When a former president seizes such a tragedy for partisan purposes, it is no wonder a new Pew Research poll found that a modest 22 percent of voters say they trust Washington to do the right thing most of the time.
Clinton wrote that while criticism is "part of the lifeblood of democracy ... we should remember that there is a big difference between criticizing a policy or a politician and demonizing the government that guarantees our freedom and public servants who enforce our laws."
What I want to know is: Other than the twisted McVeigh and company, who is not clear on this difference? Does Clinton think his all his critics are stupid, or is he playing stupid?
But wait, there's more. Clinton continued, "We must all assume responsibility for our words and actions before they enter a vast echo chamber and reach those both serious and delirious, connected and unhinged."
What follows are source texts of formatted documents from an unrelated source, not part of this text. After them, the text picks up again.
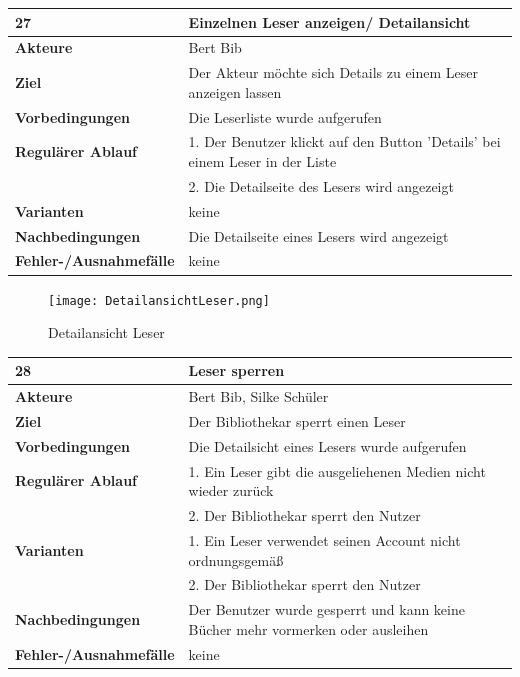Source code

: \documentclass[fontsize=12pt,paper=a4,twoside]{scrartcl}
\begin{document}
\begin{table}
	[H] \label{27} 
	\begin{tabular}
		{|l|p{10cm}|} \hline \textbf{27} & \textbf{Einzelnen Leser anzeigen/ Detailansicht} \\
		\hline \textbf{Akteure} & Bert Bib\\
		\hline \textbf{Ziel} & Der Akteur möchte sich Details zu einem Leser anzeigen lassen \\
		\hline \textbf{Vorbedingungen} & Die Leserliste wurde aufgerufen \\
		\hline \textbf{Regulärer Ablauf} & 1. Der Benutzer klickt auf den Button 'Details' bei einem Leser in der Liste \\
		&2. Die Detailseite des Lesers wird angezeigt\\
		\hline \textbf{Varianten} & keine \\
		\hline \textbf{Nachbedingungen} & Die Detailseite eines Lesers wird angezeigt\\
		\hline \textbf{Fehler-/Ausnahmefälle} & keine\\
		\hline 
	\end{tabular}
\end{table}
\begin{figure}
	[H] \caption{Detailansicht Leser} 
	\texttt{[image: DetailansichtLeser.png]} \label{pic:LeserDetailans.} 
\end{figure}
\begin{table}
	[H] \label{28} 
	\begin{tabular}
		{|l|p{10cm}|} \hline \textbf{28} & \textbf{Leser sperren} \\
		\hline \textbf{Akteure} & Bert Bib, Silke Schüler\\
		\hline \textbf{Ziel} & Der Bibliothekar sperrt einen Leser \\
		\hline \textbf{Vorbedingungen} & Die Detailsicht eines Lesers wurde aufgerufen \\
		\hline \textbf{Regulärer Ablauf} & 1. Ein Leser gibt die ausgeliehenen Medien nicht wieder zurück\\
		&2. Der Bibliothekar sperrt den Nutzer\\
		\hline \textbf{Varianten} & 1. Ein Leser verwendet seinen Account nicht ordnungsgemäß\\
		&2. Der Bibliothekar sperrt den Nutzer\\
		\hline \textbf{Nachbedingungen} & Der Benutzer wurde gesperrt und kann keine Bücher mehr vormerken oder ausleihen\\
		\hline \textbf{Fehler-/Ausnahmefälle} & keine\\
		\hline 
	\end{tabular}
\end{table}
\end{document}

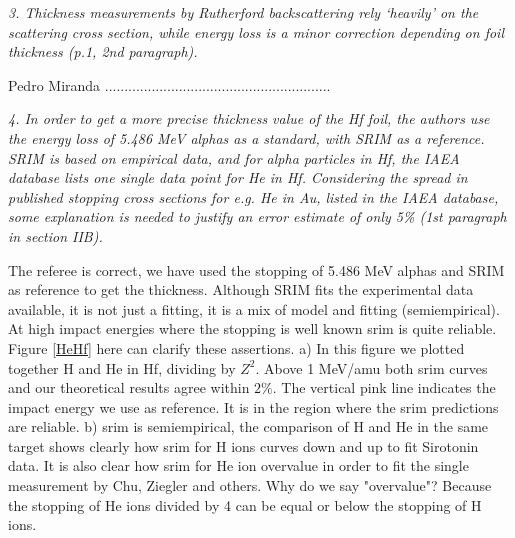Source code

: \documentclass[a4paper,10pt]{article}
\begin{document}
\vspace{0.35cm}
\textsl{3. Thickness measurements by Rutherford backscattering rely 
‘heavily’ on the scattering cross section, while energy loss is a minor 
correction depending on foil thickness (p.1, 2nd paragraph).}

\vspace{0.1cm}
{\color{red} Pedro Miranda ..........................................................}
\vspace{0.2cm}

\vspace{0.25cm}
\textsl{4. In order to get a more precise thickness value of the Hf 
foil, the authors use the energy loss of 5.486 MeV alphas as a standard, 
with SRIM as a reference. SRIM is based on empirical data, and for alpha 
particles in Hf, the IAEA database lists one single data point for He 
in Hf. Considering the spread in published stopping cross sections for 
e.g. He in Au, listed in the IAEA database, some explanation is needed 
to justify an error estimate of only 5\% (1st paragraph in section 
IIB).}

\vspace{0.1cm}
{\color{red} The referee is correct, we have used the stopping of 5.486 MeV alphas and SRIM as reference to get the thickness. Although SRIM fits the experimental data available, it is not just a fitting, it is a mix of model and fitting (semiempirical). At high impact energies where the stopping is well known srim is quite reliable. Figure \ref{HeHf} here can clarify these assertions. 
a) In this figure we plotted together H and He in Hf, dividing by $Z^2$. Above 1 MeV/amu both srim curves and our theoretical results agree within $2\%$. The vertical pink line indicates the impact energy we use as reference. It is in the region where the srim predictions are reliable. b) srim is semiempirical, the comparison of H and He in the same target shows clearly how srim for H ions curves down and up to fit Sirotonin data. It is also clear how srim for He ion overvalue in order to fit the single measurement by Chu, Ziegler and others. Why do we say "overvalue"? Because the stopping of He ions divided by 4 can be equal or below the stopping of H ions. }
\end{document}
Think about that for a minute: If anyone were to cast blame for the Fort Hood shootings that left 13 dead, or any other attacks within American military bases, on the antiwar movement, then that assertion would be followed by howls of outrage, and deservedly so. It would be absurd to suggest that opposition to the war be misconstrued as promoting violence against U.S. troops.
Yet somehow arguing against President Obama's health care plan can be construed as practically an incitement to violence.
And it doesn't matter if you blamed cult leader David Koresh -- not federal agents -- for the violence that claimed more than 80 lives in Waco in 1993. Or that you urged the death penalty as the only fitting punishment for McVeigh. Somehow if you oppose the expansion of the federal government, you are responsible for the violence that you abhor.
The Council on American-Islamic Relations echoed Clinton in a press news release commemorating the Oklahoma City deaths that berated "experts," who initially blamed Muslim extremists for the bombing, then cited the need to "recognize that the same anti-government extremism that led to the attack is growing and is unfortunately moving toward the mainstream."
The press news release then went on to denounce "stereotyping." Really.
So what did Clinton learn from Oklahoma City? He learned that he could drive the wedge that divides the electorate even deeper -- and in so doing, endear himself to the element of his party smitten with itself. But outside the Clinton echo chamber, it sounds like whimpering.